La Sezione di “Italia Nostra” dell’Aquila ritiene opportuno esprimere il proprio parere nel merito della discussione che si è aperta in città sui lampioni previsti nella nuova sistemazione di Piazza Duomo
Più che l’oggettiva importanza del problema, ci spinge a intervenire il nostro dissenso nei confronti della metodologia di intervento che questi lavori sottintendono. Riassumiamo il nostro pensiero prendendo a prestito le parole dell’architetto Pierluigi Cervellati, tratte da un articolo degli anni ’80 dedicato al rapporto fra “illuminazione e conservazione ambientale”: “Anche volendo, non esistono soluzioni alternative a quelle definite nell’Ottocento. I moderni corpi illuminanti posti in alcuni centri storici fanno semplicemente pietà. Sono l’equivalente del “duralluminio” messo negli infissi delle vetrine dei negozi…” Parole dure, ma esemplari, che condividiamo nella loro interezza, anche quando, più in là, Cervellati scrive che gli interventi di arredo urbano “debbono essere inquadrati nel contesto del restauro conservativo”: una forzatura disciplinare che tuttavia ben rende il senso della loro importanza all’interno di un centro storico. Le soluzioni adottate per gli importanti lavori di pavimentazione e arredo urbano che stanno interessando la nostra città non ci hanno certo entusiasmato. Tutt’altro. Con accenti diversi avremmo potuto criticare quanto realizzato, come abbiamo fatto per le gradonate davanti alla Porta Santa di Collemaggio e per i lavori in Piazza Regina Margherita. Ad esempio, per restare in tema di lampioni e in Piazza Regina Margherita, come si fa a non chiudere metaforicamente gli occhi ogni volta che lo sguardo cade su quei tubi metallici piegati e incrostati da incoerenti diverticoli illuminanti? Se, in Piazza Duomo, i preesistenti modelli scelti dall’Arch. Santoro potevano essere considerati accettabili, nella loro “mediazione” fra antico e moderno e nella coerenza con i corpi illuminanti posti sotto i Portici, oggi, con tutta evidenza, si è scelta la soluzione sempre discutibile dell’inserimento del “moderno”. Siamo così giunti al vero problema che in questa sede vogliamo sottolineare.

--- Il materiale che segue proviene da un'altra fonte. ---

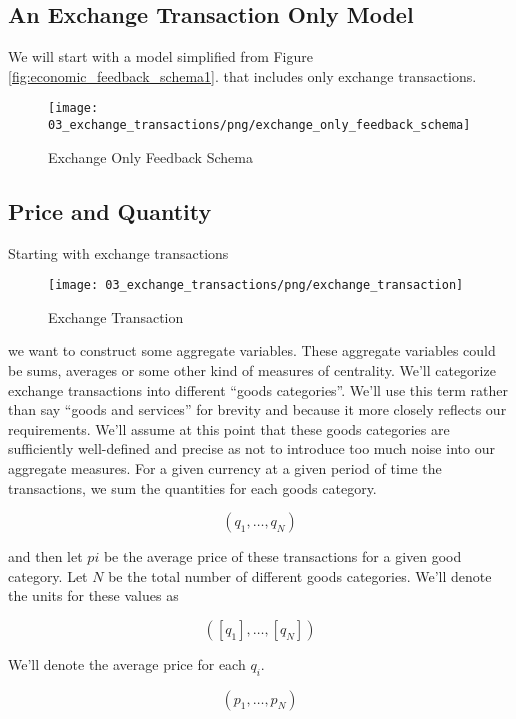 \subsection{An Exchange Transaction Only Model}

We will start with a model simplified from Figure \ref{fig:economic_feedback_schema1}. that includes only
exchange transactions.

\begin{figure}[H]
\centering
\texttt{[image: 03\_exchange\_transactions/png/exchange\_only\_feedback\_schema]}
\caption{Exchange Only Feedback Schema}
\label{fig:exchange_only_feedback_schema1}
\end{figure}

\subsection{Price and Quantity}

Starting with exchange transactions

\begin{figure}[H]
\centering
\texttt{[image: 03\_exchange\_transactions/png/exchange\_transaction]}
\caption{Exchange Transaction}
\label{fig:exchange_transaction2}
\end{figure}

we want to construct some aggregate variables. These aggregate variables could be sums, averages or
some other kind of measures of centrality. We'll categorize exchange transactions into different
``goods categories''. We'll use this term rather than say ``goods and services'' for brevity and
because it more closely reflects our requirements. We'll assume at this point that these goods
categories are sufficiently well-defined and precise as not to introduce too much noise into our
aggregate measures. For a given currency at a given period of time the transactions, we sum the
quantities for each goods category.

\[
    \left( q_1, \dots, q_N \right)
\]

and then let $pi$ be the average price of these transactions for a given good category. Let $N$ be
the total number of different goods categories. We'll denote the units for these values as

\[
    \left( \left[ q_1 \right], \dots, \left[ q_N \right] \right)
\]

We'll denote the average price for each $q_i$.

\[
    \left( p_1, \dots, p_N \right)
\]









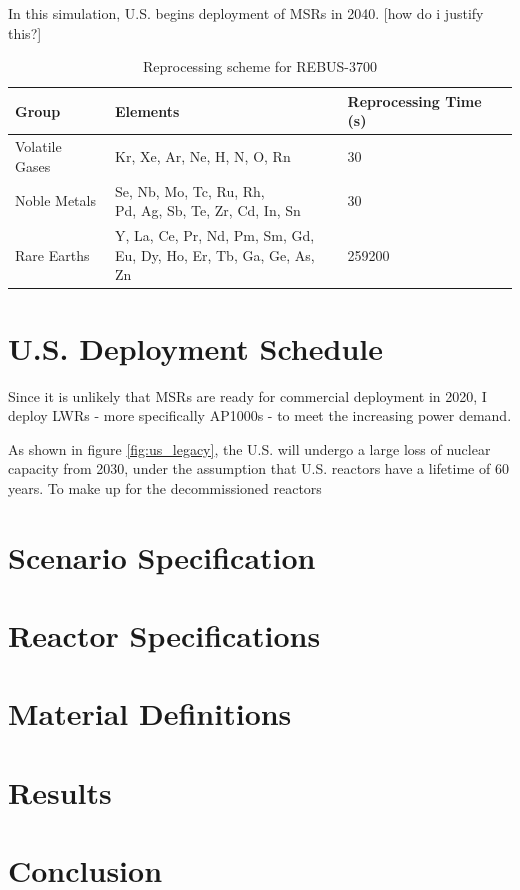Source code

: In this simulation, U.S. begins deployment of \glspl{MSR}
in 2040. [how do i justify this?]


\begin{table}[h]
	\centering
	\caption{Reprocessing scheme for REBUS-3700}
	\label{tab:rebus_reproc}
	\begin{tabular}{lll}
		\hline
		Group & Elements & Reprocessing Time (s) \\
		\hline
		Volatile Gases & Kr, Xe, Ar, Ne, H, N, O, Rn & 30 \\
		Noble Metals & \shortstack{Se, Nb, Mo, Tc, Ru, Rh,\\ Pd, Ag, Sb, Te, Zr, Cd, In, Sn} & 30 \\
		Rare Earths & \shortstack{Y, La, Ce, Pr, Nd, Pm, Sm, Gd, \\ Eu, Dy, Ho, Er, Tb, Ga, Ge, As, Zn} & 259200 \\
		\hline
	\end{tabular}
\end{table}



\section{U.S. Deployment Schedule}



Since it is unlikely that \glspl{MSR} are ready for
commercial deployment in 2020, I deploy \glspl{LWR}
- more specifically AP1000s - 
to meet the increasing power demand.

As shown in figure \ref{fig:us_legacy}, the U.S. will
undergo a large loss of nuclear capacity from 2030, under the
assumption that U.S. reactors have a lifetime of 60 years.
To make up for the decommissioned reactors


\section{Scenario Specification}

\section{Reactor Specifications}

\section{Material Definitions}

\section{Results}

\section{Conclusion}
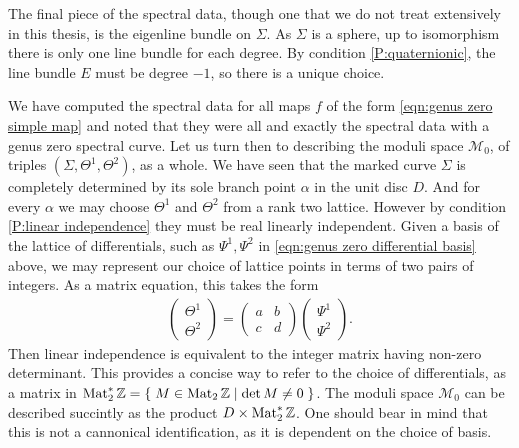 The final piece of the spectral data, though one that we do not treat extensively in this thesis, is the eigenline bundle on $Σ$. As $Σ$ is a sphere, up to isomorphism there is only one line bundle for each degree. By condition \ref{P:quaternionic}, the line bundle $E$ must be degree $-1$, so there is a unique choice.





We have computed the spectral data for all maps $f$ of the form \eqref{eqn:genus zero simple map} and noted that they were all and exactly the spectral data with a genus zero spectral curve. Let us turn then to describing the moduli space $\mathcal{M}_0$, of triples $(Σ,Θ^1,Θ^2)$, as a whole. We have seen that the marked curve $Σ$ is completely determined by its sole branch point $α$ in the unit disc $D$. And for every $α$ we may choose $Θ^1$ and $Θ^2$ from a rank two lattice. However by condition \ref{P:linear independence} they must be real linearly independent. Given a basis of the lattice of differentials, such as $Ψ^1, Ψ^2$ in \eqref{eqn:genus zero differential basis} above, we may represent our choice of lattice points in terms of two pairs of integers. As a matrix equation, this takes the form
\begin{align*}
\begin{pmatrix}
Θ^1 \\ Θ^2
\end{pmatrix}
=
\begin{pmatrix}
a & b \\
c & d
\end{pmatrix}
\begin{pmatrix}
Ψ^1 \\ Ψ^2
\end{pmatrix}.
\end{align*}
Then linear independence is equivalent to the integer matrix having non-zero determinant. This provides a concise way to refer to the choice of differentials, as a matrix in $\Mat_2^*\Z = \Set{ M \in \Mat_2\Z }{\det M \neq 0}$. The moduli space $\mathcal{M}_0$ can be described succintly as the product $D \times \Mat_2^*\Z$. One should bear in mind that this is not a cannonical identification, as it is dependent on the choice of basis.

Non c’è in gioco solamente qualche lampione, ma un principio di carattere generale, una delle problematiche più controverse del dibattito architettonico e urbanistico in tema di interventi nei contesti storici: il diritto del “moderno” ad essere presente con i suoi specifici caratteri. Per questo motivo riteniamo importante intervenire, a ragione del fatto che le scelte progettuali finora perseguite evidenziano soluzioni a nostro parere errate, che presumibilmente troveranno ulteriori applicazioni. Se questa è la tendenza.
Per tutto ciò che la storia della nostra Associazione ha significato e per quello che ha prodotto in ambito teorico, è per noi scontato affermare che il “moderno” in un centro storico deve trovare la sua legittimazione nel riproporre, se non le forme, gli stilemi del contesto nel quale si inserisce. In altri termini esso non può opporsi alle preesistenze per affermare la propria assoluta e indiscutibile diversità, ma deve rispettosamente affiancarsi ad esse “reinterpretandone” gli specifici caratteri. Altrimenti, dal contrasto che si viene a creare, non possono che derivarne oggettive dissonanze visive ed estetiche. Come sta avvenendo.